_What the task asks_. Output each entry that follows exactly. Images stay out.

= = = = =

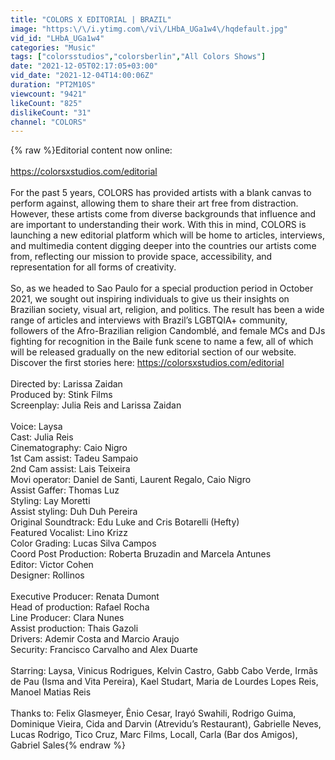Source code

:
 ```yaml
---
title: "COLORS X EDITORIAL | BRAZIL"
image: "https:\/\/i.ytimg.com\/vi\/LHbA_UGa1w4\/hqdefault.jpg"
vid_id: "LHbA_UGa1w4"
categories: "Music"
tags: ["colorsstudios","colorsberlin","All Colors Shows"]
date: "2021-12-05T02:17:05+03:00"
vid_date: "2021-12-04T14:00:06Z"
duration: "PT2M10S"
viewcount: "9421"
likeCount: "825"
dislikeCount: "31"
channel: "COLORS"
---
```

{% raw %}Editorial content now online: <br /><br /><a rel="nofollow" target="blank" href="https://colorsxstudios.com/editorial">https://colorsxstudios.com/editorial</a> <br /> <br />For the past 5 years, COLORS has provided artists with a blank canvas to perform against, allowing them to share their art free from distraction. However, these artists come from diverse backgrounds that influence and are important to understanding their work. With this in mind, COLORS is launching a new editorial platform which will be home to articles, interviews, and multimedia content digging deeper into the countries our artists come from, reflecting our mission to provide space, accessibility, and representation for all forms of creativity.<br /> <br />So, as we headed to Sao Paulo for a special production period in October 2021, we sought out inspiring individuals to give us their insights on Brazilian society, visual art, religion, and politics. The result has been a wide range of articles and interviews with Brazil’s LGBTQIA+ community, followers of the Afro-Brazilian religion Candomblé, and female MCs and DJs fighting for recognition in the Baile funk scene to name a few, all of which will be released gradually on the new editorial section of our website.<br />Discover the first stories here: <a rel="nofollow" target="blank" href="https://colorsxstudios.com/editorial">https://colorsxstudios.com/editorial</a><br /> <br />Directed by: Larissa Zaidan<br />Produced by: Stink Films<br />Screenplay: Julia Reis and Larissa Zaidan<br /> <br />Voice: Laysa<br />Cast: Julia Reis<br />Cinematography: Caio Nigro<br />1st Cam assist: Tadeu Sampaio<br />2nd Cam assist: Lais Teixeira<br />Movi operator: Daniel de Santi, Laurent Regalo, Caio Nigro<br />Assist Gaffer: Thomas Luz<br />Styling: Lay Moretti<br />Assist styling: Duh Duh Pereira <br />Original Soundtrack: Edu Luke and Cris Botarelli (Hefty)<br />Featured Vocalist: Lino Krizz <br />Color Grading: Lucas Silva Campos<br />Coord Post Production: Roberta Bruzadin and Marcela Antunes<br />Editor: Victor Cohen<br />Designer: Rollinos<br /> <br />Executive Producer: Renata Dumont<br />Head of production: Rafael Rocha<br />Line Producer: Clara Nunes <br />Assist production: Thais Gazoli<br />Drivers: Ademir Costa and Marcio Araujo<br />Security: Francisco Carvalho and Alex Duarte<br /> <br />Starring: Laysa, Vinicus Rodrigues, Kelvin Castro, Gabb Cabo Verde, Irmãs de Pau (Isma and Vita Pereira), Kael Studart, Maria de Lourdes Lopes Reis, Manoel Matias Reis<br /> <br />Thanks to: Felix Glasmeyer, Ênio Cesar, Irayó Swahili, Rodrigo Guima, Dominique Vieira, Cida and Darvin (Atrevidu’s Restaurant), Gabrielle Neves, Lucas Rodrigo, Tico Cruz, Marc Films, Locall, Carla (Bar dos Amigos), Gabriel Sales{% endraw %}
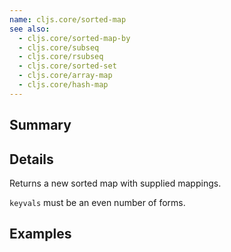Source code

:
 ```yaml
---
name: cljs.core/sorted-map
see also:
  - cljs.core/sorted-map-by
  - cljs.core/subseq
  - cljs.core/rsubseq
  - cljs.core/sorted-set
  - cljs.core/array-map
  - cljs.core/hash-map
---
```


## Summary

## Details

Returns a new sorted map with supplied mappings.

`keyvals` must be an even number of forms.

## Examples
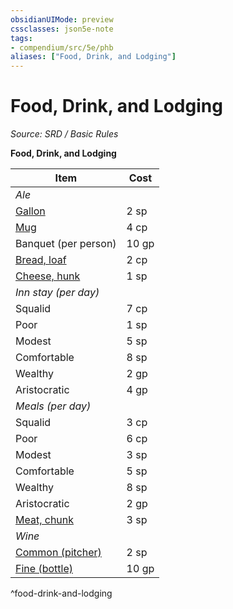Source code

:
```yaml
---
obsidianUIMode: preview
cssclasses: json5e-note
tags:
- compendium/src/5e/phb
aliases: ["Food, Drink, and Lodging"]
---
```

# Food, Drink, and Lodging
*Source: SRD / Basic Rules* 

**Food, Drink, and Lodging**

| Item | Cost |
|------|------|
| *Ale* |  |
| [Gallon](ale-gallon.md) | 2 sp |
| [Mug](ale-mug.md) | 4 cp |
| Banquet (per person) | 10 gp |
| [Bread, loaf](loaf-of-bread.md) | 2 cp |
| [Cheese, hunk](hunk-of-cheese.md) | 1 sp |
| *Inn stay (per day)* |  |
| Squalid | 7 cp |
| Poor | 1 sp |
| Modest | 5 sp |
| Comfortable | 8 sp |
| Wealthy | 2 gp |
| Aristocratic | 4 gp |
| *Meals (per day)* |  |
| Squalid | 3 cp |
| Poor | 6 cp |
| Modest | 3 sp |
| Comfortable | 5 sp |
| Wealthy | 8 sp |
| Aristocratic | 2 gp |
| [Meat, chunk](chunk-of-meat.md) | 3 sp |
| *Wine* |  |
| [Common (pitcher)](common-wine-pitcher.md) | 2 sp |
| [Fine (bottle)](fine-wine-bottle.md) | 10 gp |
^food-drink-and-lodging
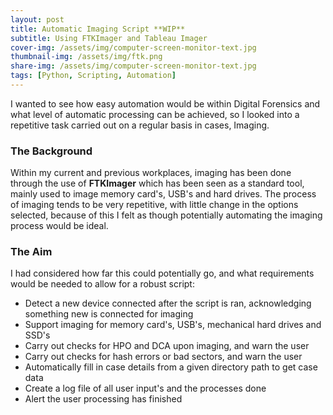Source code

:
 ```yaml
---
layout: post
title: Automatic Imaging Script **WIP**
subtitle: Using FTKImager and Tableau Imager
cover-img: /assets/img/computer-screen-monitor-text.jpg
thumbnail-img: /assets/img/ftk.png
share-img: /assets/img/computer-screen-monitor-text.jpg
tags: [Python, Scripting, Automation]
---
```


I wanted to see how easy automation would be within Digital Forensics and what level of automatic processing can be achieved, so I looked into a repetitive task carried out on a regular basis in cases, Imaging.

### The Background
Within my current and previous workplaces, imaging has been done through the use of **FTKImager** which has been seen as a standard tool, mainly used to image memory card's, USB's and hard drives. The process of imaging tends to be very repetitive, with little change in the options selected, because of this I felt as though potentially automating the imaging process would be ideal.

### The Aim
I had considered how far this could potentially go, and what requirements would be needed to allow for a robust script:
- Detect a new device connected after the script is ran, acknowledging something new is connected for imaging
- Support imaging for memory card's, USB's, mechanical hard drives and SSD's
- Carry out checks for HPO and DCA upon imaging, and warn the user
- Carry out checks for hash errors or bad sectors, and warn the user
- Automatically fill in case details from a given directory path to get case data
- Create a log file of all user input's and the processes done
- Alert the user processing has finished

= = = = =

_Reply to the exercise_.
Source code

:
 ```yaml
---
title: "COLORS X EDITORIAL | BRAZIL"
image: "https:\/\/i.ytimg.com\/vi\/LHbA_UGa1w4\/hqdefault.jpg"
vid_id: "LHbA_UGa1w4"
categories: "Music"
tags: ["colorsstudios","colorsberlin","All Colors Shows"]
date: "2021-12-05T02:17:05+03:00"
vid_date: "2021-12-04T14:00:06Z"
duration: "PT2M10S"
viewcount: "9421"
likeCount: "825"
dislikeCount: "31"
channel: "COLORS"
---
```

{% raw %}Editorial content now online: <br /><br /><a rel="nofollow" target="blank" href="https://colorsxstudios.com/editorial">https://colorsxstudios.com/editorial</a> <br /> <br />For the past 5 years, COLORS has provided artists with a blank canvas to perform against, allowing them to share their art free from distraction. However, these artists come from diverse backgrounds that influence and are important to understanding their work. With this in mind, COLORS is launching a new editorial platform which will be home to articles, interviews, and multimedia content digging deeper into the countries our artists come from, reflecting our mission to provide space, accessibility, and representation for all forms of creativity.<br /> <br />So, as we headed to Sao Paulo for a special production period in October 2021, we sought out inspiring individuals to give us their insights on Brazilian society, visual art, religion, and politics. The result has been a wide range of articles and interviews with Brazil’s LGBTQIA+ community, followers of the Afro-Brazilian religion Candomblé, and female MCs and DJs fighting for recognition in the Baile funk scene to name a few, all of which will be released gradually on the new editorial section of our website.<br />Discover the first stories here: <a rel="nofollow" target="blank" href="https://colorsxstudios.com/editorial">https://colorsxstudios.com/editorial</a><br /> <br />Directed by: Larissa Zaidan<br />Produced by: Stink Films<br />Screenplay: Julia Reis and Larissa Zaidan<br /> <br />Voice: Laysa<br />Cast: Julia Reis<br />Cinematography: Caio Nigro<br />1st Cam assist: Tadeu Sampaio<br />2nd Cam assist: Lais Teixeira<br />Movi operator: Daniel de Santi, Laurent Regalo, Caio Nigro<br />Assist Gaffer: Thomas Luz<br />Styling: Lay Moretti<br />Assist styling: Duh Duh Pereira <br />Original Soundtrack: Edu Luke and Cris Botarelli (Hefty)<br />Featured Vocalist: Lino Krizz <br />Color Grading: Lucas Silva Campos<br />Coord Post Production: Roberta Bruzadin and Marcela Antunes<br />Editor: Victor Cohen<br />Designer: Rollinos<br /> <br />Executive Producer: Renata Dumont<br />Head of production: Rafael Rocha<br />Line Producer: Clara Nunes <br />Assist production: Thais Gazoli<br />Drivers: Ademir Costa and Marcio Araujo<br />Security: Francisco Carvalho and Alex Duarte<br /> <br />Starring: Laysa, Vinicus Rodrigues, Kelvin Castro, Gabb Cabo Verde, Irmãs de Pau (Isma and Vita Pereira), Kael Studart, Maria de Lourdes Lopes Reis, Manoel Matias Reis<br /> <br />Thanks to: Felix Glasmeyer, Ênio Cesar, Irayó Swahili, Rodrigo Guima, Dominique Vieira, Cida and Darvin (Atrevidu’s Restaurant), Gabrielle Neves, Lucas Rodrigo, Tico Cruz, Marc Films, Locall, Carla (Bar dos Amigos), Gabriel Sales{% endraw %}
Source code

:
 ```yaml
---
name: cljs.core/sorted-map
see also:
  - cljs.core/sorted-map-by
  - cljs.core/subseq
  - cljs.core/rsubseq
  - cljs.core/sorted-set
  - cljs.core/array-map
  - cljs.core/hash-map
---
```


## Summary

## Details

Returns a new sorted map with supplied mappings.

`keyvals` must be an even number of forms.

## Examples
Source code

:
```yaml
---
obsidianUIMode: preview
cssclasses: json5e-note
tags:
- compendium/src/5e/phb
aliases: ["Food, Drink, and Lodging"]
---
```

# Food, Drink, and Lodging
*Source: SRD / Basic Rules* 

**Food, Drink, and Lodging**

| Item | Cost |
|------|------|
| *Ale* |  |
| [Gallon](ale-gallon.md) | 2 sp |
| [Mug](ale-mug.md) | 4 cp |
| Banquet (per person) | 10 gp |
| [Bread, loaf](loaf-of-bread.md) | 2 cp |
| [Cheese, hunk](hunk-of-cheese.md) | 1 sp |
| *Inn stay (per day)* |  |
| Squalid | 7 cp |
| Poor | 1 sp |
| Modest | 5 sp |
| Comfortable | 8 sp |
| Wealthy | 2 gp |
| Aristocratic | 4 gp |
| *Meals (per day)* |  |
| Squalid | 3 cp |
| Poor | 6 cp |
| Modest | 3 sp |
| Comfortable | 5 sp |
| Wealthy | 8 sp |
| Aristocratic | 2 gp |
| [Meat, chunk](chunk-of-meat.md) | 3 sp |
| *Wine* |  |
| [Common (pitcher)](common-wine-pitcher.md) | 2 sp |
| [Fine (bottle)](fine-wine-bottle.md) | 10 gp |
^food-drink-and-lodging
Source code

:
 ```yaml
---
layout: post
title: Automatic Imaging Script **WIP**
subtitle: Using FTKImager and Tableau Imager
cover-img: /assets/img/computer-screen-monitor-text.jpg
thumbnail-img: /assets/img/ftk.png
share-img: /assets/img/computer-screen-monitor-text.jpg
tags: [Python, Scripting, Automation]
---
```


I wanted to see how easy automation would be within Digital Forensics and what level of automatic processing can be achieved, so I looked into a repetitive task carried out on a regular basis in cases, Imaging.

### The Background
Within my current and previous workplaces, imaging has been done through the use of **FTKImager** which has been seen as a standard tool, mainly used to image memory card's, USB's and hard drives. The process of imaging tends to be very repetitive, with little change in the options selected, because of this I felt as though potentially automating the imaging process would be ideal.

### The Aim
I had considered how far this could potentially go, and what requirements would be needed to allow for a robust script:
- Detect a new device connected after the script is ran, acknowledging something new is connected for imaging
- Support imaging for memory card's, USB's, mechanical hard drives and SSD's
- Carry out checks for HPO and DCA upon imaging, and warn the user
- Carry out checks for hash errors or bad sectors, and warn the user
- Automatically fill in case details from a given directory path to get case data
- Create a log file of all user input's and the processes done
- Alert the user processing has finished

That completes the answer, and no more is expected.